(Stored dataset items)
* * * * * * *
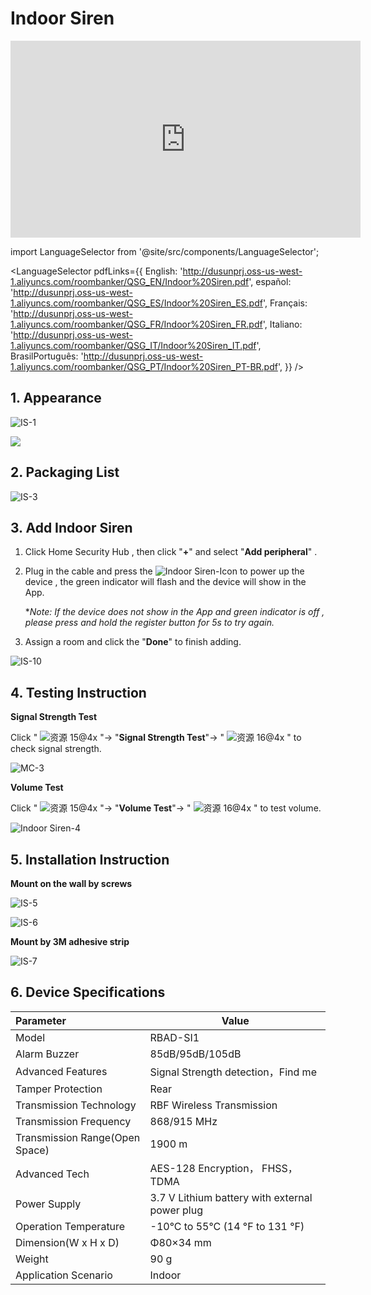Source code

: # Indoor Siren

<div class="centered-video">
<iframe width="560" height="315" src="https://www.youtube.com/embed/TknO-Lt3nIo?si=GD6Gbgn9ySgAlR1t" title="YouTube video player" frameborder="0" allow="accelerometer; autoplay; clipboard-write; encrypted-media; gyroscope; picture-in-picture; web-share" allowfullscreen></iframe>
</div>

import LanguageSelector from '@site/src/components/LanguageSelector';

<LanguageSelector pdfLinks={{
  English: 'http://dusunprj.oss-us-west-1.aliyuncs.com/roombanker/QSG_EN/Indoor%20Siren.pdf',
  español: 'http://dusunprj.oss-us-west-1.aliyuncs.com/roombanker/QSG_ES/Indoor%20Siren_ES.pdf',
  Français: 'http://dusunprj.oss-us-west-1.aliyuncs.com/roombanker/QSG_FR/Indoor%20Siren_FR.pdf',
  Italiano: 'http://dusunprj.oss-us-west-1.aliyuncs.com/roombanker/QSG_IT/Indoor%20Siren_IT.pdf',
  BrasilPortuguês: 'http://dusunprj.oss-us-west-1.aliyuncs.com/roombanker/QSG_PT/Indoor%20Siren_PT-BR.pdf',
}} />

## 1. Appearance 

![IS-1](https://dusunprj.oss-us-west-1.aliyuncs.com/IS-1.png)

![](https://dusunprj.oss-us-west-1.aliyuncs.com/IS-2.png)



## 2. Packaging List

![IS-3](https://dusunprj.oss-us-west-1.aliyuncs.com/IS-3.png)

## 3. Add Indoor Siren

1. Click Home Security Hub , then click "**+**"  and select "**Add peripheral**" .

2. Plug in the cable  and press the  ![Indoor Siren-Icon](https://dusunprj.oss-us-west-1.aliyuncs.com/Indoor%20Siren-Icon.png) to power up the device ,  the green indicator will flash and the device will show in the App.

   **Note: If the device does not show in the App and green indicator is off , please press and hold the register button for 5s to try again.*

3. Assign a room  and click the "**Done**" to finish adding.

![IS-10](https://dusunprj.oss-us-west-1.aliyuncs.com/IS-10.png)

## 4. Testing Instruction

**Signal Strength Test**

Click  " ![资源 15@4x](https://dusunprj.oss-us-west-1.aliyuncs.com/%E8%B5%84%E6%BA%90%2015@4x.png) "→ "**Signal Strength Test**"→  " ![资源 16@4x](https://dusunprj.oss-us-west-1.aliyuncs.com/%E8%B5%84%E6%BA%90%2016@4x.png) "  to check signal strength.

![MC-3](https://dusunprj.oss-us-west-1.aliyuncs.com/MC-3.png)

**Volume Test**

Click  " ![资源 15@4x](https://dusunprj.oss-us-west-1.aliyuncs.com/%E8%B5%84%E6%BA%90%2015@4x.png) "→ "**Volume Test**"→ " ![资源 16@4x](https://dusunprj.oss-us-west-1.aliyuncs.com/%E8%B5%84%E6%BA%90%2016@4x.png) " to test volume.

![Indoor Siren-4](https://dusunprj.oss-us-west-1.aliyuncs.com/Indoor%20Siren-4.png)

## 5. Installation Instruction

**Mount on the wall by screws**

![IS-5](https://dusunprj.oss-us-west-1.aliyuncs.com/IS-5.png)

![IS-6](https://dusunprj.oss-us-west-1.aliyuncs.com/IS-6.png)



**Mount by 3M adhesive strip**

![IS-7](https://dusunprj.oss-us-west-1.aliyuncs.com/IS-7.png)

## 6. Device Specifications

| Parameter                      | Value                                          |
| :----------------------------- | ---------------------------------------------- |
| Model                          | RBAD-SI1                                       |
| Alarm Buzzer                   | 85dB/95dB/105dB                                |
| Advanced Features              | Signal Strength detection，Find me             |
| Tamper Protection              | Rear                                           |
| Transmission Technology        | RBF Wireless Transmission                      |
| Transmission Frequency         | 868/915 MHz                                    |
| Transmission Range(Open Space) | 1900 m                                         |
| Advanced Tech                  | AES-128 Encryption， FHSS， TDMA               |
| Power Supply                   | 3.7 V Lithium battery with external power plug |
| Operation Temperature          | -10°C to 55°C (14 °F to 131 °F)                |
| Dimension(W x H x D)           | Φ80×34 mm                                      |
| Weight                         | 90 g                                           |
| Application Scenario           | Indoor                                         |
* * * * * * *
→ **TASK DESCRIPTION**: Please repeat the records above exactly, omitting any pictures they contain.

→ **ANSWER TO THE PROBLEM**:
Source code

: # Indoor Siren

<div class="centered-video">
<iframe width="560" height="315" src="https://www.youtube.com/embed/TknO-Lt3nIo?si=GD6Gbgn9ySgAlR1t" title="YouTube video player" frameborder="0" allow="accelerometer; autoplay; clipboard-write; encrypted-media; gyroscope; picture-in-picture; web-share" allowfullscreen></iframe>
</div>

import LanguageSelector from '@site/src/components/LanguageSelector';

<LanguageSelector pdfLinks={{
  English: 'http://dusunprj.oss-us-west-1.aliyuncs.com/roombanker/QSG_EN/Indoor%20Siren.pdf',
  español: 'http://dusunprj.oss-us-west-1.aliyuncs.com/roombanker/QSG_ES/Indoor%20Siren_ES.pdf',
  Français: 'http://dusunprj.oss-us-west-1.aliyuncs.com/roombanker/QSG_FR/Indoor%20Siren_FR.pdf',
  Italiano: 'http://dusunprj.oss-us-west-1.aliyuncs.com/roombanker/QSG_IT/Indoor%20Siren_IT.pdf',
  BrasilPortuguês: 'http://dusunprj.oss-us-west-1.aliyuncs.com/roombanker/QSG_PT/Indoor%20Siren_PT-BR.pdf',
}} />

## 1. Appearance 

![IS-1](https://dusunprj.oss-us-west-1.aliyuncs.com/IS-1.png)

![](https://dusunprj.oss-us-west-1.aliyuncs.com/IS-2.png)



## 2. Packaging List

![IS-3](https://dusunprj.oss-us-west-1.aliyuncs.com/IS-3.png)

## 3. Add Indoor Siren

1. Click Home Security Hub , then click "**+**"  and select "**Add peripheral**" .

2. Plug in the cable  and press the  ![Indoor Siren-Icon](https://dusunprj.oss-us-west-1.aliyuncs.com/Indoor%20Siren-Icon.png) to power up the device ,  the green indicator will flash and the device will show in the App.

   **Note: If the device does not show in the App and green indicator is off , please press and hold the register button for 5s to try again.*

3. Assign a room  and click the "**Done**" to finish adding.

![IS-10](https://dusunprj.oss-us-west-1.aliyuncs.com/IS-10.png)

## 4. Testing Instruction

**Signal Strength Test**

Click  " ![资源 15@4x](https://dusunprj.oss-us-west-1.aliyuncs.com/%E8%B5%84%E6%BA%90%2015@4x.png) "→ "**Signal Strength Test**"→  " ![资源 16@4x](https://dusunprj.oss-us-west-1.aliyuncs.com/%E8%B5%84%E6%BA%90%2016@4x.png) "  to check signal strength.

![MC-3](https://dusunprj.oss-us-west-1.aliyuncs.com/MC-3.png)

**Volume Test**

Click  " ![资源 15@4x](https://dusunprj.oss-us-west-1.aliyuncs.com/%E8%B5%84%E6%BA%90%2015@4x.png) "→ "**Volume Test**"→ " ![资源 16@4x](https://dusunprj.oss-us-west-1.aliyuncs.com/%E8%B5%84%E6%BA%90%2016@4x.png) " to test volume.

![Indoor Siren-4](https://dusunprj.oss-us-west-1.aliyuncs.com/Indoor%20Siren-4.png)

## 5. Installation Instruction

**Mount on the wall by screws**

![IS-5](https://dusunprj.oss-us-west-1.aliyuncs.com/IS-5.png)

![IS-6](https://dusunprj.oss-us-west-1.aliyuncs.com/IS-6.png)



**Mount by 3M adhesive strip**

![IS-7](https://dusunprj.oss-us-west-1.aliyuncs.com/IS-7.png)

## 6. Device Specifications

| Parameter                      | Value                                          |
| :----------------------------- | ---------------------------------------------- |
| Model                          | RBAD-SI1                                       |
| Alarm Buzzer                   | 85dB/95dB/105dB                                |
| Advanced Features              | Signal Strength detection，Find me             |
| Tamper Protection              | Rear                                           |
| Transmission Technology        | RBF Wireless Transmission                      |
| Transmission Frequency         | 868/915 MHz                                    |
| Transmission Range(Open Space) | 1900 m                                         |
| Advanced Tech                  | AES-128 Encryption， FHSS， TDMA               |
| Power Supply                   | 3.7 V Lithium battery with external power plug |
| Operation Temperature          | -10°C to 55°C (14 °F to 131 °F)                |
| Dimension(W x H x D)           | Φ80×34 mm                                      |
| Weight                         | 90 g                                           |
| Application Scenario           | Indoor                                         |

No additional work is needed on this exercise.